Digital will invariably be part of the solution. Its outsize role in building resilience was made plain as the COVID-19 crisis intensified, with companies using digital technologies to enable virtual collaboration and help manage operational disruptions. As companies continue to shift from responding to recovering—and as they look further ahead, reimagining their businesses in the new post-crisis reality—they’ll lean heavily on data, analytics, and digital tools.
Many technology companies, like Microsoft, Google, and IBM, have embraced digital’s role in creating resilience. Take Microsoft, for example. Digital has been core to its own resilience, enabling teams to shift to remote work and maintain critical services in the face of massive spikes in demand. Recognizing the power of resilience to create value for customers, Microsoft is demonstrating how its offerings provide companies with the digital tools, solutions, and services that will help make them more agile and adaptive.

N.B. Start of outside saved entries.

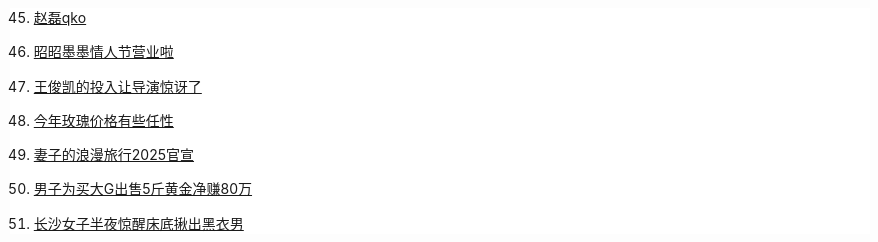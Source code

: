 45. [赵磊qko](https://m.weibo.cn/search?containerid=100103type%3D1%26t%3D10%26q%3D%E8%B5%B5%E7%A3%8Aqko&stream_entry_id=31&isnewpage=1&extparam=seat%3D1%26band_rank%3D43%26q%3D%25E8%25B5%25B5%25E7%25A3%258Aqko%26dgr%3D0%26filter_type%3Drealtimehot%26c_type%3D31%26cate%3D5001%26realpos%3D43%26pos%3D43%26flag%3D0%26lcate%3D5001%26stream_entry_id%3D31%26display_time%3D1739517565%26pre_seqid%3D1739517565171095025143)  

46. [昭昭墨墨情人节营业啦](https://m.weibo.cn/search?containerid=100103type%3D1%26t%3D10%26q%3D%E6%98%AD%E6%98%AD%E5%A2%A8%E5%A2%A8%E6%83%85%E4%BA%BA%E8%8A%82%E8%90%A5%E4%B8%9A%E5%95%A6&stream_entry_id=31&isnewpage=1&extparam=seat%3D1%26band_rank%3D44%26q%3D%25E6%2598%25AD%25E6%2598%25AD%25E5%25A2%25A8%25E5%25A2%25A8%25E6%2583%2585%25E4%25BA%25BA%25E8%258A%2582%25E8%2590%25A5%25E4%25B8%259A%25E5%2595%25A6%26dgr%3D0%26filter_type%3Drealtimehot%26c_type%3D31%26cate%3D5001%26realpos%3D44%26pos%3D44%26flag%3D1%26lcate%3D5001%26stream_entry_id%3D31%26display_time%3D1739517565%26pre_seqid%3D1739517565171095025143)  

47. [王俊凯的投入让导演惊讶了](https://m.weibo.cn/search?containerid=100103type%3D1%26t%3D10%26q%3D%23%E7%8E%8B%E4%BF%8A%E5%87%AF%E7%9A%84%E6%8A%95%E5%85%A5%E8%AE%A9%E5%AF%BC%E6%BC%94%E6%83%8A%E8%AE%B6%E4%BA%86%23&stream_entry_id=31&isnewpage=1&extparam=seat%3D1%26band_rank%3D45%26q%3D%2523%25E7%258E%258B%25E4%25BF%258A%25E5%2587%25AF%25E7%259A%2584%25E6%258A%2595%25E5%2585%25A5%25E8%25AE%25A9%25E5%25AF%25BC%25E6%25BC%2594%25E6%2583%258A%25E8%25AE%25B6%25E4%25BA%2586%2523%26dgr%3D0%26filter_type%3Drealtimehot%26c_type%3D31%26cate%3D5001%26realpos%3D45%26pos%3D45%26flag%3D0%26lcate%3D5001%26stream_entry_id%3D31%26display_time%3D1739517565%26pre_seqid%3D1739517565171095025143)  

48. [今年玫瑰价格有些任性](https://m.weibo.cn/search?containerid=100103type%3D1%26t%3D10%26q%3D%23%E4%BB%8A%E5%B9%B4%E7%8E%AB%E7%91%B0%E4%BB%B7%E6%A0%BC%E6%9C%89%E4%BA%9B%E4%BB%BB%E6%80%A7%23&stream_entry_id=31&isnewpage=1&extparam=seat%3D1%26band_rank%3D46%26q%3D%2523%25E4%25BB%258A%25E5%25B9%25B4%25E7%258E%25AB%25E7%2591%25B0%25E4%25BB%25B7%25E6%25A0%25BC%25E6%259C%2589%25E4%25BA%259B%25E4%25BB%25BB%25E6%2580%25A7%2523%26dgr%3D0%26filter_type%3Drealtimehot%26c_type%3D31%26cate%3D5001%26realpos%3D46%26pos%3D46%26flag%3D1%26lcate%3D5001%26stream_entry_id%3D31%26display_time%3D1739517565%26pre_seqid%3D1739517565171095025143)  

49. [妻子的浪漫旅行2025官宣](https://m.weibo.cn/search?containerid=100103type%3D1%26t%3D10%26q%3D%23%E5%A6%BB%E5%AD%90%E7%9A%84%E6%B5%AA%E6%BC%AB%E6%97%85%E8%A1%8C2025%E5%AE%98%E5%AE%A3%23&stream_entry_id=31&isnewpage=1&extparam=seat%3D1%26band_rank%3D47%26q%3D%2523%25E5%25A6%25BB%25E5%25AD%2590%25E7%259A%2584%25E6%25B5%25AA%25E6%25BC%25AB%25E6%2597%2585%25E8%25A1%258C2025%25E5%25AE%2598%25E5%25AE%25A3%2523%26dgr%3D0%26filter_type%3Drealtimehot%26c_type%3D31%26cate%3D5001%26realpos%3D47%26pos%3D47%26flag%3D0%26lcate%3D5001%26stream_entry_id%3D31%26display_time%3D1739517565%26pre_seqid%3D1739517565171095025143)  

50. [男子为买大G出售5斤黄金净赚80万](https://m.weibo.cn/search?containerid=100103type%3D1%26t%3D10%26q%3D%23%E7%94%B7%E5%AD%90%E4%B8%BA%E4%B9%B0%E5%A4%A7G%E5%87%BA%E5%94%AE5%E6%96%A4%E9%BB%84%E9%87%91%E5%87%80%E8%B5%9A80%E4%B8%87%23&stream_entry_id=31&isnewpage=1&extparam=seat%3D1%26band_rank%3D48%26q%3D%2523%25E7%2594%25B7%25E5%25AD%2590%25E4%25B8%25BA%25E4%25B9%25B0%25E5%25A4%25A7G%25E5%2587%25BA%25E5%2594%25AE5%25E6%2596%25A4%25E9%25BB%2584%25E9%2587%2591%25E5%2587%2580%25E8%25B5%259A80%25E4%25B8%2587%2523%26dgr%3D0%26filter_type%3Drealtimehot%26c_type%3D31%26cate%3D5001%26realpos%3D48%26pos%3D48%26flag%3D1%26lcate%3D5001%26stream_entry_id%3D31%26display_time%3D1739517565%26pre_seqid%3D1739517565171095025143)  

51. [长沙女子半夜惊醒床底揪出黑衣男](https://m.weibo.cn/search?containerid=100103type%3D1%26t%3D10%26q%3D%23%E9%95%BF%E6%B2%99%E5%A5%B3%E5%AD%90%E5%8D%8A%E5%A4%9C%E6%83%8A%E9%86%92%E5%BA%8A%E5%BA%95%E6%8F%AA%E5%87%BA%E9%BB%91%E8%A1%A3%E7%94%B7%23&stream_entry_id=31&isnewpage=1&extparam=seat%3D1%26band_rank%3D49%26q%3D%2523%25E9%2595%25BF%25E6%25B2%2599%25E5%25A5%25B3%25E5%25AD%2590%25E5%258D%258A%25E5%25A4%259C%25E6%2583%258A%25E9%2586%2592%25E5%25BA%258A%25E5%25BA%2595%25E6%258F%25AA%25E5%2587%25BA%25E9%25BB%2591%25E8%25A1%25A3%25E7%2594%25B7%2523%26dgr%3D0%26filter_type%3Drealtimehot%26c_type%3D31%26cate%3D5001%26realpos%3D49%26pos%3D49%26flag%3D0%26lcate%3D5001%26stream_entry_id%3D31%26display_time%3D1739517565%26pre_seqid%3D1739517565171095025143)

Digital is pivotal, but it’s far from the only factor when it comes to building resilience. My colleagues Martin and Kevin make the case that leaders need to think about business as a biological system tuned for sustainability and evolution, not just as a machine optimized for efficiency. Resilience, whether in biology or business, is characterized by:
- Redundancy, such as having factories in different locations that can produce the same product or incorporating functional redundancy within the organization
- Diversity, which, along with an inclusive environment, delivers the most innovative ideas
- Modularity, so that one part of the organization can fail without bringing down the rest
- Adaptability, with processes designed to be flexible and conducive to learning
- Prudence, including contingency plans and stress tests, in case what could go wrong does go wrong
- Embeddedness, or the understanding that we’re all part of something bigger—from supply chains and business ecosystems to economies, societies, and the natural world—and we have to stay aligned with a broader purpose
Resilience that’s built on such a broad foundation gives companies something even more important than short-term gains—it gives them a shot at sustained performance and competitive advantage.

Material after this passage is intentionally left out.